§ **What the exercise asks**
The entries below contain pictures. Write out only the lines from the line with "# To Do List for Rust Programming website" up to and including the line with "nth root page", exactly, without them.

BEGIN

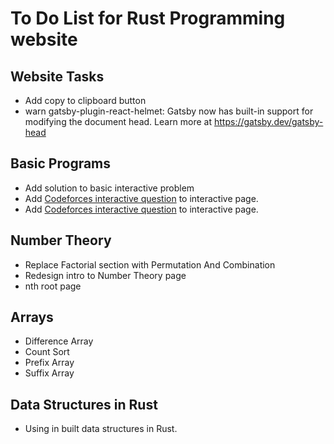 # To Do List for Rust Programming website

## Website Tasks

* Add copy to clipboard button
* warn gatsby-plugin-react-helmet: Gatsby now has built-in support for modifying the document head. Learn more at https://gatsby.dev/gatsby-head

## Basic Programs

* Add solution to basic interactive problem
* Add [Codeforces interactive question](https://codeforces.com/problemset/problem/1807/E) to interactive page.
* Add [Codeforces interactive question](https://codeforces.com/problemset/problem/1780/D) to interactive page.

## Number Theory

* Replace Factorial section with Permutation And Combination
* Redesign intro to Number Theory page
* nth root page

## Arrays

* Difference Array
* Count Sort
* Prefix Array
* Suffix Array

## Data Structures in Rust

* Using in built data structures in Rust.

END
BEGIN

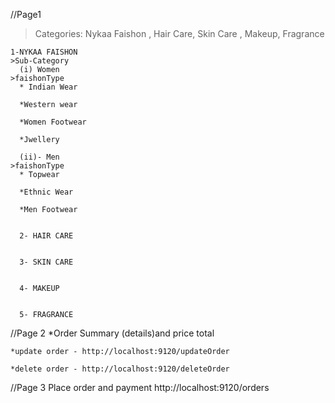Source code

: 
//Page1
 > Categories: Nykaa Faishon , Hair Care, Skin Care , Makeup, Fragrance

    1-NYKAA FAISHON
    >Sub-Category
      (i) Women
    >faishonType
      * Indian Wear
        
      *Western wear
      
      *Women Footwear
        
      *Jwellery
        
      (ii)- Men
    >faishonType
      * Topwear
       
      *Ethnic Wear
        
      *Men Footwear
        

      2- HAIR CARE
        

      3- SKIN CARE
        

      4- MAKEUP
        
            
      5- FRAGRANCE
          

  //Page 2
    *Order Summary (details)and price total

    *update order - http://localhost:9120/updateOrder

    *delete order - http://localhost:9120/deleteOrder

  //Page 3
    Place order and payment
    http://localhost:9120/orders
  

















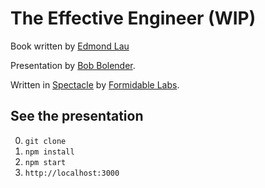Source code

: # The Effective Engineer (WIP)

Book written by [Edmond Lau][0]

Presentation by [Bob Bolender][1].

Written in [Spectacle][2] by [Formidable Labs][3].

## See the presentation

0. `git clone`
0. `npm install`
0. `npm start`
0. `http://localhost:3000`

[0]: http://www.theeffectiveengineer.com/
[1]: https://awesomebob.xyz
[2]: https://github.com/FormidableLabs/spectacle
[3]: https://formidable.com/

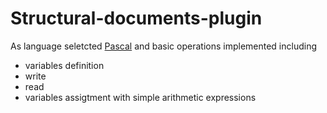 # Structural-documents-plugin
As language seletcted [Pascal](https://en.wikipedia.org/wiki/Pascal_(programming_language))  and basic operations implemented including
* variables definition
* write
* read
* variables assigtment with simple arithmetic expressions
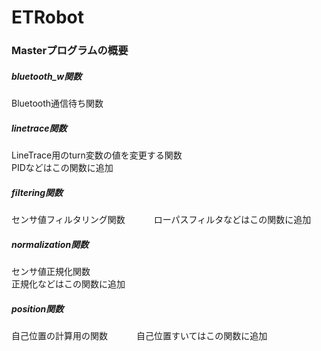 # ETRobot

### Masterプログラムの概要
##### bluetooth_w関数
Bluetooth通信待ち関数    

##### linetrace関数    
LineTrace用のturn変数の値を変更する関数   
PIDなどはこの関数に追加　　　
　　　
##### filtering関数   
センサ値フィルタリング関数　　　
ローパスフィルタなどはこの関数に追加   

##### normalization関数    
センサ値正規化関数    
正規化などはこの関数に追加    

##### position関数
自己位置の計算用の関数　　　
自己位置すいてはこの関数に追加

END
BEGIN

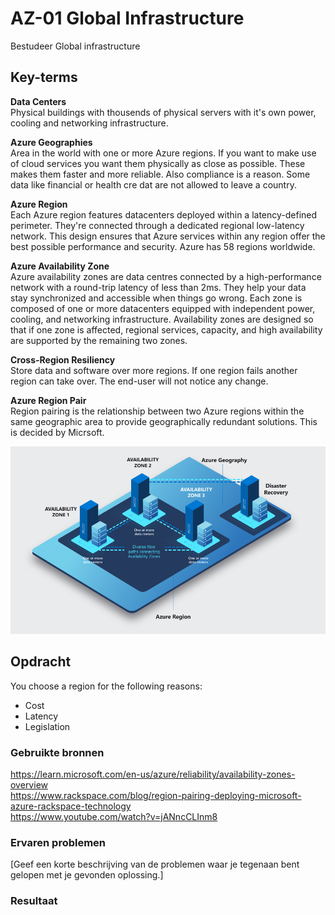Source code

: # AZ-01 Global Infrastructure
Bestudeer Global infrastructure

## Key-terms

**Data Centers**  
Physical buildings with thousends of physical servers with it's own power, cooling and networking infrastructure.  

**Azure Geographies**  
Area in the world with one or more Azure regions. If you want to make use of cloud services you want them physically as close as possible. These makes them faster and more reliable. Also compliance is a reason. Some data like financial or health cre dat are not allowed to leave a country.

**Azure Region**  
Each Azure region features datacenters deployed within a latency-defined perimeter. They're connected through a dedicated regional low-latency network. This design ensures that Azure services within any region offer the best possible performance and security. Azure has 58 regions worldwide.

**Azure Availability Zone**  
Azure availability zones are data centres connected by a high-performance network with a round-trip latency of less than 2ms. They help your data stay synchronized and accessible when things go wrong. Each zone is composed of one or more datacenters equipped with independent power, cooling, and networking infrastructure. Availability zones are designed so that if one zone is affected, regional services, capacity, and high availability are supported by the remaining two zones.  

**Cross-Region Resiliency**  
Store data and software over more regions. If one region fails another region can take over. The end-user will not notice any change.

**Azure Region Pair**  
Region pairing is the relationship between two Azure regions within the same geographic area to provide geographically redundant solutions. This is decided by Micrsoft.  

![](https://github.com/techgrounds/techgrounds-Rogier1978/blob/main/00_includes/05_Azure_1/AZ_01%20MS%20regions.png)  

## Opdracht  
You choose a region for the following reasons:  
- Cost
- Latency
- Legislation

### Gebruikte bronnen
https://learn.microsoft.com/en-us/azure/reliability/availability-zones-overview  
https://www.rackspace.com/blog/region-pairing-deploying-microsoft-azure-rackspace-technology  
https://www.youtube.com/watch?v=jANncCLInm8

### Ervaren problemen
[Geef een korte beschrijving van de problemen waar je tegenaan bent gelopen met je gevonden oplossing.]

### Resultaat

END

§ **Solution to this task**
 # To Do List for Rust Programming website

## Website Tasks

* Add copy to clipboard button
* warn gatsby-plugin-react-helmet: Gatsby now has built-in support for modifying the document head. Learn more at https://gatsby.dev/gatsby-head

## Basic Programs

* Add solution to basic interactive problem
* Add [Codeforces interactive question](https://codeforces.com/problemset/problem/1807/E) to interactive page.
* Add [Codeforces interactive question](https://codeforces.com/problemset/problem/1780/D) to interactive page.

## Number Theory

* Replace Factorial section with Permutation And Combination
* Redesign intro to Number Theory page
* nth root page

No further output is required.